Лермонтов-прозаик строит пейзаж точно так же, как Лермонтов-живописец, беря за исходное реальный материал. Однако было бы неверно говорить о лермонтовском пейзаже вообще. Живописные работы «Тифлис» и «Пятигорск» представляются неискушенному зрителю настолько близкими к натуре, что он ищет и... «находит» точку, с которой написаны эти полотна (где-нибудь возле бани «Гогило» или за Елизаветинской галереей). Описание в «Герое нашего времени» кавказских городков заставляло современников говорить о топографической точности лермонтовской прозы.
Бермамытская фантазия на холсте и описание преддуэльного утра в «Княжне Мери» — явления совершенно иного плана. Почему? Пейзаж конкретного города обязывает художника к точности, ибо город этот должен быть узнаваем. Кроме того, для Лермонтова-писателя модные курорты — воплощение заурядности, реальные декорации, среди которых разыгрываются сцены из быта скучного «водяного общества». Здесь все общеизвестно и регламентировано: число стаканов минеральной воды поутру, истовое «потение» в горячих целительных ваннах, завтраки и балы в доме, именуемом то трактиром, то благородным собранием...
Иное дело — горы! Неприступные, величественные, таинственные. Горы, где люди вольны, а легенды необычайны. Горы — желанная обитель («тут бы и остаться жить навеки»). Горы, повелевающие отрешиться от приземленности быта и зовущие воспарить поэтической мечтой над их чистыми вершинами.

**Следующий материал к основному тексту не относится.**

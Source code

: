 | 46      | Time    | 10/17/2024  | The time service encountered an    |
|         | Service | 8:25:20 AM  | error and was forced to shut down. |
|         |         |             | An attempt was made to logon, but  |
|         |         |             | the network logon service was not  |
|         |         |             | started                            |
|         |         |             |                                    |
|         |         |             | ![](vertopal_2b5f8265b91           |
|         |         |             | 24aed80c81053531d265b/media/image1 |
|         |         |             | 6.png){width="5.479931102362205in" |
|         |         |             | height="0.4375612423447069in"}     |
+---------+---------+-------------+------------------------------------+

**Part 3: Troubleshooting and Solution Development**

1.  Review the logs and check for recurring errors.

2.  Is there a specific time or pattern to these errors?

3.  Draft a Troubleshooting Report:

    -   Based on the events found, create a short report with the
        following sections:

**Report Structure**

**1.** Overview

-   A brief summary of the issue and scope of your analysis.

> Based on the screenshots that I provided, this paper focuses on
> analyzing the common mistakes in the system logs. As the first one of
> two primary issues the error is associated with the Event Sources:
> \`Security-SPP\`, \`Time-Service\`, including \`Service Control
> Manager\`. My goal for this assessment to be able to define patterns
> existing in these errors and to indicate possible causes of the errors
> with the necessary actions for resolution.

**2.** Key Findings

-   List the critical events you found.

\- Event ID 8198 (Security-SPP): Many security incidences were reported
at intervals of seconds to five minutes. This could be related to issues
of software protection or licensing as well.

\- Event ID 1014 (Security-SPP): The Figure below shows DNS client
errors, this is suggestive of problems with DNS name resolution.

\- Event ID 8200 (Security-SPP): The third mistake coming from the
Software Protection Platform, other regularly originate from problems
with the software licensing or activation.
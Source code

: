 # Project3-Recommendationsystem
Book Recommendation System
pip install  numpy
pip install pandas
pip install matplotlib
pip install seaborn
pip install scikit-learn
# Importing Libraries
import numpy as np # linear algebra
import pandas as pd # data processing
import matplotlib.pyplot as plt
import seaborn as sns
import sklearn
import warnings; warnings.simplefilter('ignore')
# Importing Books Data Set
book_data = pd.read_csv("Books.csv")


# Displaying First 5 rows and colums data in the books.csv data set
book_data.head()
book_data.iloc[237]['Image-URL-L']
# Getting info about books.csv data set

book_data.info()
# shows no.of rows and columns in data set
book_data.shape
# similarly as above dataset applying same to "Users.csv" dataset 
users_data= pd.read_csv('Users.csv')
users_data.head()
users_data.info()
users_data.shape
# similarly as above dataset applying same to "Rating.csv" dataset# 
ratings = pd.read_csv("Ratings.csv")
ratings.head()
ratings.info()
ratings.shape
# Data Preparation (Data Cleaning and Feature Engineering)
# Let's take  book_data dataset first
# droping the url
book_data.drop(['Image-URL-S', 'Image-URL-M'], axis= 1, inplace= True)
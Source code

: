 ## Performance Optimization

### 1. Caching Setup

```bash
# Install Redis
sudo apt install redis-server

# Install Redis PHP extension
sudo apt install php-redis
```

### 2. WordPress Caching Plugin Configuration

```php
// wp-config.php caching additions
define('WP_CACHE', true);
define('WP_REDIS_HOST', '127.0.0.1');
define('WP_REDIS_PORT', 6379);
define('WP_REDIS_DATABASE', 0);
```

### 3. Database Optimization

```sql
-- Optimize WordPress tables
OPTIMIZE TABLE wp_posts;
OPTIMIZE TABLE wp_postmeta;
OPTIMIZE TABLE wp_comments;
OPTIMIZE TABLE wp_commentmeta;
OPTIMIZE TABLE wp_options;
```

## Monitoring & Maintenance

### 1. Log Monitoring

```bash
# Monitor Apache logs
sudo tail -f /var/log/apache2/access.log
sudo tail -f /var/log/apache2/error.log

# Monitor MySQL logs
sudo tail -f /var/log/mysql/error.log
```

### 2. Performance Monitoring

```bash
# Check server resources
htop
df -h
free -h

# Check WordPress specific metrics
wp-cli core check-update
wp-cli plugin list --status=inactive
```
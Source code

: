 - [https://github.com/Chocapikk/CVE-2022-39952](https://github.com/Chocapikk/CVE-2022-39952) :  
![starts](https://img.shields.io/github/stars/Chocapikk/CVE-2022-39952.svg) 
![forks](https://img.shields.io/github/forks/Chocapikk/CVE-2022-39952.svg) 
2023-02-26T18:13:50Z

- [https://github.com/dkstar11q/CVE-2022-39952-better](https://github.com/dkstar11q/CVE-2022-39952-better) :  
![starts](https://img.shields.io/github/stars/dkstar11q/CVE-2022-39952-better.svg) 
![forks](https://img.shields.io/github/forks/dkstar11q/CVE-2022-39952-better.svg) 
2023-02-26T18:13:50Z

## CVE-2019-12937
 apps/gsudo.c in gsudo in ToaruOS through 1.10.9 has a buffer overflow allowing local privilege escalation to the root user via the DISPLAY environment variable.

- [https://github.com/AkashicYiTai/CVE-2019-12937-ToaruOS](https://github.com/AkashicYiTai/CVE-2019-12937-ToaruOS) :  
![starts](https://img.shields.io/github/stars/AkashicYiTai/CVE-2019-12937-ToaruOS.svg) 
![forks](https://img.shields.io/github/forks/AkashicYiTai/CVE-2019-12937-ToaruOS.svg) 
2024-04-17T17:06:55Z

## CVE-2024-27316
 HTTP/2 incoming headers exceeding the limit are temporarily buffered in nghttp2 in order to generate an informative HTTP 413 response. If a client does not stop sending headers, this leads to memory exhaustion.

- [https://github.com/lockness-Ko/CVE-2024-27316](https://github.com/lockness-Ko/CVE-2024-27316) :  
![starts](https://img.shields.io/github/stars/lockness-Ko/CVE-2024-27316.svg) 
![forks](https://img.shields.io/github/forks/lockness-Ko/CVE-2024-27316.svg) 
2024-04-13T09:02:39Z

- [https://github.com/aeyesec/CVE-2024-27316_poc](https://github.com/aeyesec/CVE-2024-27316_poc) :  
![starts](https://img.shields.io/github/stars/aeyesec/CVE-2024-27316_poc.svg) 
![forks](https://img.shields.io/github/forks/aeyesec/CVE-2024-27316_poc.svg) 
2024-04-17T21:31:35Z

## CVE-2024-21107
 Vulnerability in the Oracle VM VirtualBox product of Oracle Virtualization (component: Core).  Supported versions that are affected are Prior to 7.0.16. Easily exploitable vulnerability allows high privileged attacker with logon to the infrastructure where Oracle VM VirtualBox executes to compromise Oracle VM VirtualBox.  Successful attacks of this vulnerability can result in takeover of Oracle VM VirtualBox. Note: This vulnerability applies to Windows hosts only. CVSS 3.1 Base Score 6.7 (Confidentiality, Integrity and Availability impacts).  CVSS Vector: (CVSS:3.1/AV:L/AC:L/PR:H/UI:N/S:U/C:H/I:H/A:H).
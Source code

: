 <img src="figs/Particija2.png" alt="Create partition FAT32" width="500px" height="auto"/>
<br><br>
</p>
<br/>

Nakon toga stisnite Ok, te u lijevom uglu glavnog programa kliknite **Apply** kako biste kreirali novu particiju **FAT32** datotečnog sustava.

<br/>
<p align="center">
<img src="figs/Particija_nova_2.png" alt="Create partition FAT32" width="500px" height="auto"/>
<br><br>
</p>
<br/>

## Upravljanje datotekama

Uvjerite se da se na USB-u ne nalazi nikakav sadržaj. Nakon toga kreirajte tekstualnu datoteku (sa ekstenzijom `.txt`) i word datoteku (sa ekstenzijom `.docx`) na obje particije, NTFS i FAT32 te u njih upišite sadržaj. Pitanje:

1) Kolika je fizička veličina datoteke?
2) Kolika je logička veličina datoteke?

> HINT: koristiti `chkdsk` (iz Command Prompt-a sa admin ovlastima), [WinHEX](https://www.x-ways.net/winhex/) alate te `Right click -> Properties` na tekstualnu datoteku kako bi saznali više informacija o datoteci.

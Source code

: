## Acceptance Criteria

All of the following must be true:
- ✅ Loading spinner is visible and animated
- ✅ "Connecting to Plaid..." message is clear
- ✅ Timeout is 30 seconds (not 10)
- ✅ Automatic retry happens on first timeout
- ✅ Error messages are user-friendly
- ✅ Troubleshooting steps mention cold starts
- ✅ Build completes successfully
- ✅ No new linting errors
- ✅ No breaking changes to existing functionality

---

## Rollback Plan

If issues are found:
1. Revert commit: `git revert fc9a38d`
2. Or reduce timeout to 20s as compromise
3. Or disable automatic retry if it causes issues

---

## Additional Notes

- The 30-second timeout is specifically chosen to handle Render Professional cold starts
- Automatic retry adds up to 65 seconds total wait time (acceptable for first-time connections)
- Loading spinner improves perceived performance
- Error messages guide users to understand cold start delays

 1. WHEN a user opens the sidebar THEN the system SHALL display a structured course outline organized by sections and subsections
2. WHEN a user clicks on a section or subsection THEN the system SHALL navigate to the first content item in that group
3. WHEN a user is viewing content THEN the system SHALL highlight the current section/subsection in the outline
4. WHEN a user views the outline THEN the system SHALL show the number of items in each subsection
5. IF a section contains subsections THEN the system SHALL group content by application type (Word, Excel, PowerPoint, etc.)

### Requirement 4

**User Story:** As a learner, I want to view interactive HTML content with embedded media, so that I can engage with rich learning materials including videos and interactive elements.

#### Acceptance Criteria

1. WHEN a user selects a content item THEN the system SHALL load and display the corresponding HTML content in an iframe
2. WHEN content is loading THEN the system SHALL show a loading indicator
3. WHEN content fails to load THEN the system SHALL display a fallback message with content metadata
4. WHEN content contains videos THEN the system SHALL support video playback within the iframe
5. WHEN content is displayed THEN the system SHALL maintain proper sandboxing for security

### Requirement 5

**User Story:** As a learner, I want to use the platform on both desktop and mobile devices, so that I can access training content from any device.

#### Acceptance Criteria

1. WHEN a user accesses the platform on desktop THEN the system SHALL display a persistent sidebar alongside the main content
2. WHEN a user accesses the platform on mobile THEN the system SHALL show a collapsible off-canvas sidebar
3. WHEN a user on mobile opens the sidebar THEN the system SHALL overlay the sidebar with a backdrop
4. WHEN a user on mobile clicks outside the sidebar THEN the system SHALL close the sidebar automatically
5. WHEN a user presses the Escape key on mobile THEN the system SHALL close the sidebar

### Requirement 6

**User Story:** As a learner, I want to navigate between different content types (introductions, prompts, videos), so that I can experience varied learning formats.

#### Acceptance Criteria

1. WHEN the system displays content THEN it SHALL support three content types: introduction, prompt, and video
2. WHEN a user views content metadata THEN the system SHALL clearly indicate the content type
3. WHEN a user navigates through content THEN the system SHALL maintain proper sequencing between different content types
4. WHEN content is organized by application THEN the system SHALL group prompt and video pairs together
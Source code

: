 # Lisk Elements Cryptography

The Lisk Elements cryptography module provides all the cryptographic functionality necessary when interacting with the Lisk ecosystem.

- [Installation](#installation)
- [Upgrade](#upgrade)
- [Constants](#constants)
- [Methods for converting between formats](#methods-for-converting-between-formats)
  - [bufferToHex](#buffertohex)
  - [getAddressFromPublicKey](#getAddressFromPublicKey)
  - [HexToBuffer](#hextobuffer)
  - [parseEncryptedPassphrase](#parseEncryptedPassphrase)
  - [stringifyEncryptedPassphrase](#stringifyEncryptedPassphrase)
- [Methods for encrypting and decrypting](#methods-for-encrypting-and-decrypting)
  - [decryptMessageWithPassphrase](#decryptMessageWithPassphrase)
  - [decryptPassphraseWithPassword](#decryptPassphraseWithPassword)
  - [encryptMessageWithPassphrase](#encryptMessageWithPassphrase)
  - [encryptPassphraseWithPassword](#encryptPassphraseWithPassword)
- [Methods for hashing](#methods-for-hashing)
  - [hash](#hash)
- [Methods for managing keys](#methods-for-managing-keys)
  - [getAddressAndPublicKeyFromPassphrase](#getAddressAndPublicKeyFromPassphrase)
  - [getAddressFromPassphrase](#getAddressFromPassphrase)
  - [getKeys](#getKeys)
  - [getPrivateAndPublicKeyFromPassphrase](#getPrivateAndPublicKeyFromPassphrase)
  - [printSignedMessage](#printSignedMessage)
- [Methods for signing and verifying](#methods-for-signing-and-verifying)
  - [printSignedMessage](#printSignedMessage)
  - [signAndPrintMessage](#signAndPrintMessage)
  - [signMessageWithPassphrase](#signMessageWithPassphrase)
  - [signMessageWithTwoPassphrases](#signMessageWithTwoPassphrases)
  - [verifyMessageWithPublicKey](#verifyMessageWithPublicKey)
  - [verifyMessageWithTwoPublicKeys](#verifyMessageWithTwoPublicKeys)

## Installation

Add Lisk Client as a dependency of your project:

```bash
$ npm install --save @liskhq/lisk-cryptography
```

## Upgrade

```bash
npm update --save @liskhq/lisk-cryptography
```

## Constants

Горы вдохновляют художника. Художник творит новый мир.
Так появляется Фантазия на темы Бермамыта.
Опостылевшая обыденность естественно вписывается в реальный архитектурный пейзаж Пятигорска и Кисловодска. Дуэль — выдающееся событие в жизни выдающегося героя («это портрет, составленный из пороков всего нашего поколения в полном их развитии»). И Лермонтов уводит своего героя в горы. Только там можно найти достойный пьедестал для кульминационной сцены романа. А если в натуре такого пьедестала нет,— ну что ж, он будет создан. Создан так же, как и образ самого героя.
Так родилась дуэльная скала[35].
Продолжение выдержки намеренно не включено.